**TO DO:** Copy each record below faithfully, leaving out images.

___

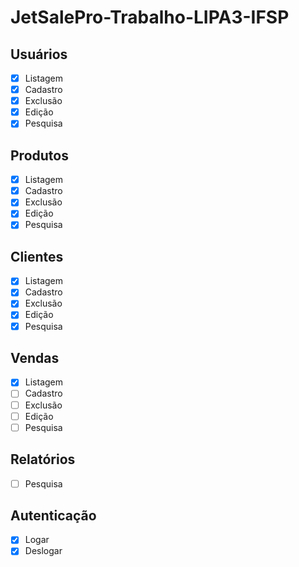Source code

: # JetSalePro-Trabalho-LIPA3-IFSP

## Usuários
- [x] Listagem
- [x] Cadastro
- [x] Exclusão
- [x] Edição
- [x] Pesquisa
## Produtos
- [x] Listagem
- [x] Cadastro
- [x] Exclusão
- [x] Edição
- [x] Pesquisa
## Clientes
- [x] Listagem
- [x] Cadastro
- [x] Exclusão
- [x] Edição
- [x] Pesquisa
## Vendas
- [x] Listagem
- [ ] Cadastro
- [ ] Exclusão
- [ ] Edição
- [ ] Pesquisa
## Relatórios
- [ ] Pesquisa
## Autenticação
- [x] Logar
- [x] Deslogar
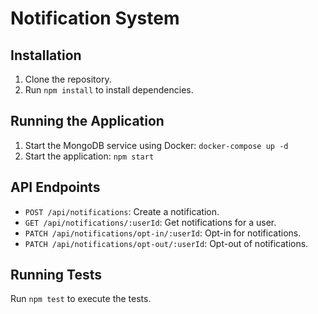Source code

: # Notification System

## Installation
1. Clone the repository.
2. Run `npm install` to install dependencies.

## Running the Application
1. Start the MongoDB service using Docker: `docker-compose up -d`
2. Start the application: `npm start`

## API Endpoints
- `POST /api/notifications`: Create a notification.
- `GET /api/notifications/:userId`: Get notifications for a user.
- `PATCH /api/notifications/opt-in/:userId`: Opt-in for notifications.
- `PATCH /api/notifications/opt-out/:userId`: Opt-out of notifications.

## Running Tests
Run `npm test` to execute the tests.
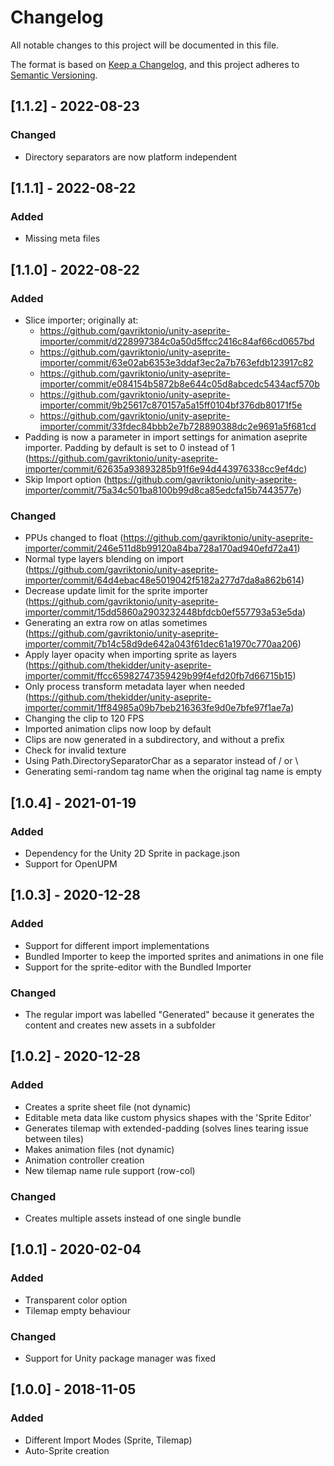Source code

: # Changelog
All notable changes to this project will be documented in this file.

The format is based on [Keep a Changelog](https://keepachangelog.com/en/1.0.0/),
and this project adheres to [Semantic Versioning](https://semver.org/spec/v2.0.0.html).

## [1.1.2] - 2022-08-23
### Changed
- Directory separators are now platform independent

## [1.1.1] - 2022-08-22
### Added
- Missing meta files

## [1.1.0] - 2022-08-22
### Added
- Slice importer; originally at:
    - https://github.com/gavriktonio/unity-aseprite-importer/commit/d228997384c0a50d5ffcc2416c84af66cd0657bd
    - https://github.com/gavriktonio/unity-aseprite-importer/commit/63e02ab6353e3ddaf3ec2a7b763efdb123917c82
    - https://github.com/gavriktonio/unity-aseprite-importer/commit/e084154b5872b8e644c05d8abcedc5434acf570b
    - https://github.com/gavriktonio/unity-aseprite-importer/commit/9b25617c870157a5a15ff0104bf376db80171f5e
    - https://github.com/gavriktonio/unity-aseprite-importer/commit/33fdec84bbb2e7b728890388dc2e9691a5f681cd
- Padding is now a parameter in import settings for animation aseprite importer. Padding by default is set to 0 instead of 1 (https://github.com/gavriktonio/unity-aseprite-importer/commit/62635a93893285b91f6e94d443976338cc9ef4dc)
- Skip Import option (https://github.com/gavriktonio/unity-aseprite-importer/commit/75a34c501ba8100b99d8ca85edcfa15b7443577e)

### Changed
- PPUs changed to float (https://github.com/gavriktonio/unity-aseprite-importer/commit/246e511d8b99120a84ba728a170ad940efd72a41)
- Normal type layers blending on import (https://github.com/gavriktonio/unity-aseprite-importer/commit/64d4ebac48e5019042f5182a277d7da8a862b614)
- Decrease update limit for the sprite importer (https://github.com/gavriktonio/unity-aseprite-importer/commit/15dd5860a2903232448bfdcb0ef557793a53e5da)
- Generating an extra row on atlas sometimes (https://github.com/gavriktonio/unity-aseprite-importer/commit/7b14c58d9de642a043f61dec61a1970c770aa206)
- Apply layer opacity when importing sprite as layers (https://github.com/thekidder/unity-aseprite-importer/commit/ffcc65982747359429b99f4efd20fb7d66715b15)
- Only process transform metadata layer when needed (https://github.com/thekidder/unity-aseprite-importer/commit/1ff84985a09b7beb216363fe9d0e7bfe97f1ae7a)
- Changing the clip to 120 FPS
- Imported animation clips now loop by default
- Clips are now generated in a subdirectory, and without a prefix
- Check for invalid texture
- Using Path.DirectorySeparatorChar as a separator instead of / or \
- Generating semi-random tag name when the original tag name is empty

## [1.0.4] - 2021-01-19
### Added
- Dependency for the Unity 2D Sprite in package.json
- Support for OpenUPM

## [1.0.3] - 2020-12-28
### Added
- Support for different import implementations
- Bundled Importer to keep the imported sprites and animations in one file
- Support for the sprite-editor with the Bundled Importer

### Changed
- The regular import was labelled "Generated" because it generates the content and creates new assets in a subfolder 

## [1.0.2] - 2020-12-28
### Added
- Creates a sprite sheet file (not dynamic)
- Editable meta data like custom physics shapes with the 'Sprite Editor'
- Generates tilemap with extended-padding (solves lines tearing issue between tiles)
- Makes animation files (not dynamic)
- Animation controller creation
- New tilemap name rule support (row-col)

### Changed
- Creates multiple assets instead of one single bundle

## [1.0.1] - 2020-02-04
### Added
- Transparent color option
- Tilemap empty behaviour

### Changed
- Support for Unity package manager was fixed

## [1.0.0] - 2018-11-05
### Added
- Different Import Modes (Sprite, Tilemap)
- Auto-Sprite creation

___

**SOLVED PROBLEM:**
Source code

: # JetSalePro-Trabalho-LIPA3-IFSP

## Usuários
- [x] Listagem
- [x] Cadastro
- [x] Exclusão
- [x] Edição
- [x] Pesquisa
## Produtos
- [x] Listagem
- [x] Cadastro
- [x] Exclusão
- [x] Edição
- [x] Pesquisa
## Clientes
- [x] Listagem
- [x] Cadastro
- [x] Exclusão
- [x] Edição
- [x] Pesquisa
## Vendas
- [x] Listagem
- [ ] Cadastro
- [ ] Exclusão
- [ ] Edição
- [ ] Pesquisa
## Relatórios
- [ ] Pesquisa
## Autenticação
- [x] Logar
- [x] Deslogar
Source code

: # Notification System

## Installation
1. Clone the repository.
2. Run `npm install` to install dependencies.

## Running the Application
1. Start the MongoDB service using Docker: `docker-compose up -d`
2. Start the application: `npm start`

## API Endpoints
- `POST /api/notifications`: Create a notification.
- `GET /api/notifications/:userId`: Get notifications for a user.
- `PATCH /api/notifications/opt-in/:userId`: Opt-in for notifications.
- `PATCH /api/notifications/opt-out/:userId`: Opt-out of notifications.

## Running Tests
Run `npm test` to execute the tests.
Source code

: # Changelog
All notable changes to this project will be documented in this file.

The format is based on [Keep a Changelog](https://keepachangelog.com/en/1.0.0/),
and this project adheres to [Semantic Versioning](https://semver.org/spec/v2.0.0.html).

## [1.1.2] - 2022-08-23
### Changed
- Directory separators are now platform independent

## [1.1.1] - 2022-08-22
### Added
- Missing meta files

## [1.1.0] - 2022-08-22
### Added
- Slice importer; originally at:
    - https://github.com/gavriktonio/unity-aseprite-importer/commit/d228997384c0a50d5ffcc2416c84af66cd0657bd
    - https://github.com/gavriktonio/unity-aseprite-importer/commit/63e02ab6353e3ddaf3ec2a7b763efdb123917c82
    - https://github.com/gavriktonio/unity-aseprite-importer/commit/e084154b5872b8e644c05d8abcedc5434acf570b
    - https://github.com/gavriktonio/unity-aseprite-importer/commit/9b25617c870157a5a15ff0104bf376db80171f5e
    - https://github.com/gavriktonio/unity-aseprite-importer/commit/33fdec84bbb2e7b728890388dc2e9691a5f681cd
- Padding is now a parameter in import settings for animation aseprite importer. Padding by default is set to 0 instead of 1 (https://github.com/gavriktonio/unity-aseprite-importer/commit/62635a93893285b91f6e94d443976338cc9ef4dc)
- Skip Import option (https://github.com/gavriktonio/unity-aseprite-importer/commit/75a34c501ba8100b99d8ca85edcfa15b7443577e)

### Changed
- PPUs changed to float (https://github.com/gavriktonio/unity-aseprite-importer/commit/246e511d8b99120a84ba728a170ad940efd72a41)
- Normal type layers blending on import (https://github.com/gavriktonio/unity-aseprite-importer/commit/64d4ebac48e5019042f5182a277d7da8a862b614)
- Decrease update limit for the sprite importer (https://github.com/gavriktonio/unity-aseprite-importer/commit/15dd5860a2903232448bfdcb0ef557793a53e5da)
- Generating an extra row on atlas sometimes (https://github.com/gavriktonio/unity-aseprite-importer/commit/7b14c58d9de642a043f61dec61a1970c770aa206)
- Apply layer opacity when importing sprite as layers (https://github.com/thekidder/unity-aseprite-importer/commit/ffcc65982747359429b99f4efd20fb7d66715b15)
- Only process transform metadata layer when needed (https://github.com/thekidder/unity-aseprite-importer/commit/1ff84985a09b7beb216363fe9d0e7bfe97f1ae7a)
- Changing the clip to 120 FPS
- Imported animation clips now loop by default
- Clips are now generated in a subdirectory, and without a prefix
- Check for invalid texture
- Using Path.DirectorySeparatorChar as a separator instead of / or \
- Generating semi-random tag name when the original tag name is empty

## [1.0.4] - 2021-01-19
### Added
- Dependency for the Unity 2D Sprite in package.json
- Support for OpenUPM

## [1.0.3] - 2020-12-28
### Added
- Support for different import implementations
- Bundled Importer to keep the imported sprites and animations in one file
- Support for the sprite-editor with the Bundled Importer

### Changed
- The regular import was labelled "Generated" because it generates the content and creates new assets in a subfolder 

## [1.0.2] - 2020-12-28
### Added
- Creates a sprite sheet file (not dynamic)
- Editable meta data like custom physics shapes with the 'Sprite Editor'
- Generates tilemap with extended-padding (solves lines tearing issue between tiles)
- Makes animation files (not dynamic)
- Animation controller creation
- New tilemap name rule support (row-col)

### Changed
- Creates multiple assets instead of one single bundle

## [1.0.1] - 2020-02-04
### Added
- Transparent color option
- Tilemap empty behaviour

### Changed
- Support for Unity package manager was fixed

## [1.0.0] - 2018-11-05
### Added
- Different Import Modes (Sprite, Tilemap)
- Auto-Sprite creation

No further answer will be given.